The phenoxazinone APO was readily detected at a concentration as low as 100 pg/mL, but the limit of quantitation (LOQ) was ca. 1 ng/mL; below this concentration, the detector response was no longer linear. The detector response to APO was linear up to 1 ug/mL, the highest concentration used for constructing dose/response calibration curves. In the root rhizoplane, AMPO was the predominant aminophenoxazinone detected, while APO and AAPO were at trace levels or virtually absent from root samples (Figure 3). Levels of the aminophenoxazinones were not significantly different among genotypes, except for APO, which was significantly higher in Chopper (a triticale cultivar) than in Federation, as determined by Tukey’s honestly significant difference test at an experiment-wise error rate of p < 0.05.
Figure 3.
Abundance of aminophenoxazinones in root rhizoplane of wheat cultivars grown in field plots on 1 July 2020 (early tillering). Values are mean concentration per mg of root tissue (+standard error). Letters adjacent to bars indicate significant differences in abundance of APO (bars accompanied by the same letter are not statistically different as determined by Tukey’s honestly significant difference). Bars for AAPO and AMPO have no accompanying letters because levels of these metabolites did not differ among genotypes, and AAPO ws not detected.
Interestingly, neither BOA nor MBOA was detected in rhizosphere samples in 2019 or 2020. However, aminophenoxazinones were detected in the rhizosphere and varied depending on the year and crop maturity stage (Figure 4), suggesting that microbial transformation of parent molecules was complete or nearly so past the point of detection. Overall, the abundance of these biotransformed metabolites was higher in 2020 than in 2019 and was higher at the mid-tillering than at the early tillering stage in both years (Figure 4A). In contrast to the rhizoplane samples collected on the root surface, where AMPO predominated, APO was the most abundant aminophenoxazinone in the rhizosphere samples. There was limited variability in the levels of APO among genotypes, but a few clear patterns were observed. At the mid-tillering stage in 2019, rhizosphere soil from the triticale cv. Chopper plots contained lower levels of APO than wheat genotypes, but in 2020, at mid-tillering, Chopper was among those genotypes containing the highest levels of APO in the rhizosphere. The early-vigour genotypes W01, W47, and W67 exhibited the highest levels of APO in rhizosphere soil at mid-tillering in 2020.
Figure 4.
Heat maps showing differential abundance of aminophenoxazinones in the rhizosphere among genotypes and growth stage for wheat genotypes common to both years of the study. Levels of abundance, from high to low, are coloured from dark red to dark blue. (A) Relative abundance of the three aminophenoxazinones averaged over all genotypes for the two stages of plant growth (early and mid-tillering) and year (2019 and 2020). (B) Relative abundance of aminophenoxazinones at early and mid-tillering across eight genotypes common to both years of the study. Data for both heat maps were log10-transformed.

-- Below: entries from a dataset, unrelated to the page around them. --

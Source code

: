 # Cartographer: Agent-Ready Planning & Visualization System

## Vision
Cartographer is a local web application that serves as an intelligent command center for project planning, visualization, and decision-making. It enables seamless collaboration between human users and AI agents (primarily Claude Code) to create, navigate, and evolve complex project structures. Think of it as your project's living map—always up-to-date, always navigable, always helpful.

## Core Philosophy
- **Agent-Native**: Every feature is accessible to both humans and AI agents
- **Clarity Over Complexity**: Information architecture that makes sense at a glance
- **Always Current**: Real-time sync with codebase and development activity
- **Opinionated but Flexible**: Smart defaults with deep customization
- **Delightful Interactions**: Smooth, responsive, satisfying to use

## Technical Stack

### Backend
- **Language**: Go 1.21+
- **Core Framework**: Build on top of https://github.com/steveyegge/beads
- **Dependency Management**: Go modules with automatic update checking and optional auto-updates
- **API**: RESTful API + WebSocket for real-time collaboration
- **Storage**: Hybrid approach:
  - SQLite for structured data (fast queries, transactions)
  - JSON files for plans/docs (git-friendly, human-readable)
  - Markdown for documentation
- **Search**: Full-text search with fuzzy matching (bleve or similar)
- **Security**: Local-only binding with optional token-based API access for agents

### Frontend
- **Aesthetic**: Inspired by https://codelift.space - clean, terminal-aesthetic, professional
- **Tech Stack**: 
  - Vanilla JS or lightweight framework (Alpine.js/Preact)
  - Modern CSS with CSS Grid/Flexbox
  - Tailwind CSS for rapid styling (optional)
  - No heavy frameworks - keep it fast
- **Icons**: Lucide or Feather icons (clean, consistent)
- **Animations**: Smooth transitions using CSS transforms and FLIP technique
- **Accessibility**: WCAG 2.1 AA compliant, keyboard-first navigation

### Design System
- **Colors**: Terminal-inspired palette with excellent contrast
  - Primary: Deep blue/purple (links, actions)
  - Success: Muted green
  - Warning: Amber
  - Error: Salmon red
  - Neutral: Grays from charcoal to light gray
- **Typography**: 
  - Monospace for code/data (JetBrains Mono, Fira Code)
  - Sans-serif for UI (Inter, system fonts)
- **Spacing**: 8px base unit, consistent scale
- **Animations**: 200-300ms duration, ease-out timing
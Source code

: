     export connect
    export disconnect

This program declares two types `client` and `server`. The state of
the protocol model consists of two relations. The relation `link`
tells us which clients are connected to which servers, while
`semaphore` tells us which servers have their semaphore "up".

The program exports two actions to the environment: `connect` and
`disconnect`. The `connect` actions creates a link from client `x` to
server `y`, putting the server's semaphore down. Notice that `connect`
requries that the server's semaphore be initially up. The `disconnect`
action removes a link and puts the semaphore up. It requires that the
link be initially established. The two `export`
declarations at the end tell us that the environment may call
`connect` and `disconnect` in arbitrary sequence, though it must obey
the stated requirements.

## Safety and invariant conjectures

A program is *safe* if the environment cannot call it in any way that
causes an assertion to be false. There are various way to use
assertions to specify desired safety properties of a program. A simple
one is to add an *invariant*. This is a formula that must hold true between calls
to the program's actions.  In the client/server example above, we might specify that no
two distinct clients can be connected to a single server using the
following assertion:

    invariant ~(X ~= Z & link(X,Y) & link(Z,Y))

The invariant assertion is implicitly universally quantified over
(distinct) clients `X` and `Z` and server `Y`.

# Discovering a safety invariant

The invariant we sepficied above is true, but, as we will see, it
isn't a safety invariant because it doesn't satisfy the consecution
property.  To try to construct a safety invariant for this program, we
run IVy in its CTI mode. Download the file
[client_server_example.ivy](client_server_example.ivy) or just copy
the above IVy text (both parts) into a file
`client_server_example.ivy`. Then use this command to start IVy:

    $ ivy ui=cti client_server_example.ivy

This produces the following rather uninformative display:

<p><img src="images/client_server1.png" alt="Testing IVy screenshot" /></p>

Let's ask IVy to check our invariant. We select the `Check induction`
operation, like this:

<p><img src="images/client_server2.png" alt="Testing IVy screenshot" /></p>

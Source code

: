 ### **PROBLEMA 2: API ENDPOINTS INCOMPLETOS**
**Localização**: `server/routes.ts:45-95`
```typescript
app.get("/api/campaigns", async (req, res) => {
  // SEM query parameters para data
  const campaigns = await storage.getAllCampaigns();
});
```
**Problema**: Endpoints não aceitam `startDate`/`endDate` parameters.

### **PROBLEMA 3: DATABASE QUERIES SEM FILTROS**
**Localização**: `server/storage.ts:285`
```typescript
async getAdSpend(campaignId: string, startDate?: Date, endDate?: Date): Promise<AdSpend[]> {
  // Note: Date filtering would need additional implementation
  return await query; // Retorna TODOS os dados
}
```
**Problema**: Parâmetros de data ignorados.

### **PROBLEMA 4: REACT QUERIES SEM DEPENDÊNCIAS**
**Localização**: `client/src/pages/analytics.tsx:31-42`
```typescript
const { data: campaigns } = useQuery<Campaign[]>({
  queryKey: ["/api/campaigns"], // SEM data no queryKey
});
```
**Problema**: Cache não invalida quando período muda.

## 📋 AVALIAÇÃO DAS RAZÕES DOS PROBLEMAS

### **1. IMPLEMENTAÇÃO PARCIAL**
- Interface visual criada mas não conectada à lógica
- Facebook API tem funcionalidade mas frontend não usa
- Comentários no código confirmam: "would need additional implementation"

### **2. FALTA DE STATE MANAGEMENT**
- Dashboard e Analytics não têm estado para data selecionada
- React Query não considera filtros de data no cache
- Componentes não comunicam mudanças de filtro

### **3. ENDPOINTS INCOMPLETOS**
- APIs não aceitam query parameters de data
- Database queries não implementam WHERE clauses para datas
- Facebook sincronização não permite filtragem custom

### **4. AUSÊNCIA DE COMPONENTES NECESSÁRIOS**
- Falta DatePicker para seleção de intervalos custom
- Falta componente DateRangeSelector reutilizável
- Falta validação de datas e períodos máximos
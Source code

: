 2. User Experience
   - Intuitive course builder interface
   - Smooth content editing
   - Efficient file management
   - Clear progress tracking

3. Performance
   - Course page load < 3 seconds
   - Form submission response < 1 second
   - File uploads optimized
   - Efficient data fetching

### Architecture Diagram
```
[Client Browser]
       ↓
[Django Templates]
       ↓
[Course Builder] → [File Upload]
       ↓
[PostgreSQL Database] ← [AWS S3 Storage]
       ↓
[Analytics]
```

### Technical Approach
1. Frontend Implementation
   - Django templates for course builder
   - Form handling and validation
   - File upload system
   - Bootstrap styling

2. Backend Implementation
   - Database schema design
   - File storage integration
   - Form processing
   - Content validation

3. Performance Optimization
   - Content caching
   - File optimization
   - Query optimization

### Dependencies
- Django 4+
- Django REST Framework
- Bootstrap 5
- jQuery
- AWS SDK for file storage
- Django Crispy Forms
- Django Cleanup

In 2020, the experimental treatments further included cv. Wyalkatchem, from which W01 and W67 were derived, and Yitpi, the commercial parent line from which W40 and W47 were derived. Additionally, an experimental accession derived from sixth cycle of the recurrent selection for shoot vigour (C6) was included owing to its early vigour and high biomass. Compared to the parental wheat cultivars, most of the samples from experimental cultivars showed similar abundance of total aminophenoxazinones at early tillering (Figure 5A). By mid-tillering, however, the experimental lines with the exception of W67 had accumulated substantially higher levels of total aminophenoxazinones in the rhizosphere than the parental material (Wyalkatchem and Yitpi) (Figure 5). Total aminophenoxazinones were significantly higher at midseason compared to early season in both 2019 (F1,95 = 84.1, p < 0.0001, and 2020 (F1,95 = 57.4, p < 0.0001), although there were no statistical differences between genotypes because of large genotype-to-genotype variability.
Figure 5.
Abundance of total aminophenoxazinones in rhizosphere samples at (A) early tillering and (B) mid-season from soil of wheat cultivars grown in field plots in 2020. Note the difference in scale on the y-axis between early- and mid-season samples. Error bars are one standard error.
3. Discussion
The wheat genotypes evaluated over two years under field conditions varied greatly in the level of aminophenoxazinones detected from soil samples collected over time. Interestingly, these bioactive metabolites were apparently most abundant in the rhizosphere of several advanced early-vigour wheat genotypes selected by recurrent selection in specific breeding lines (e.g., W01, W40, and W47) and lowest in the rhizosphere of heritage and commercial cultivars, with the exception of Janz, a commercial cultivar which was comparable to early-vigour genotypes. Interestingly, in the early 2000s, Wu et al. [30] studied the allelopathic potential of wheat and discovered when evaluating root exudates of various wheat genotypes that the presence of phenolic acids and DIMBOA did not fully account for the strong inhibitory potential of key genotypes. Near isogenic lines derived from Hartog (Pavon-background) and Janz (Condor-background) were further screened in order to investigate the genetic control of wheat allelopathy with L. rigidum as a test species [31]. Of the two parents, Hartog was observed to be weakly allelopathic, while Janz was observed to be strongly allelopathic in laboratory assays. Given the well-documented phytotoxicity of aminophenoxazinones [32,33,34], the observed increase in abundance of these biotransformed allelochemicals may help to explain the increased weed-suppressive potential of several early-vigour genotypes, as well as Janz, as demonstrated in concurrent field evaluations of naturally emerging weeds in the same research plots [9,35]. Moreover, these genotypes might produce improved yields in the absence of herbicide application as a result of reduced competition from weeds [9].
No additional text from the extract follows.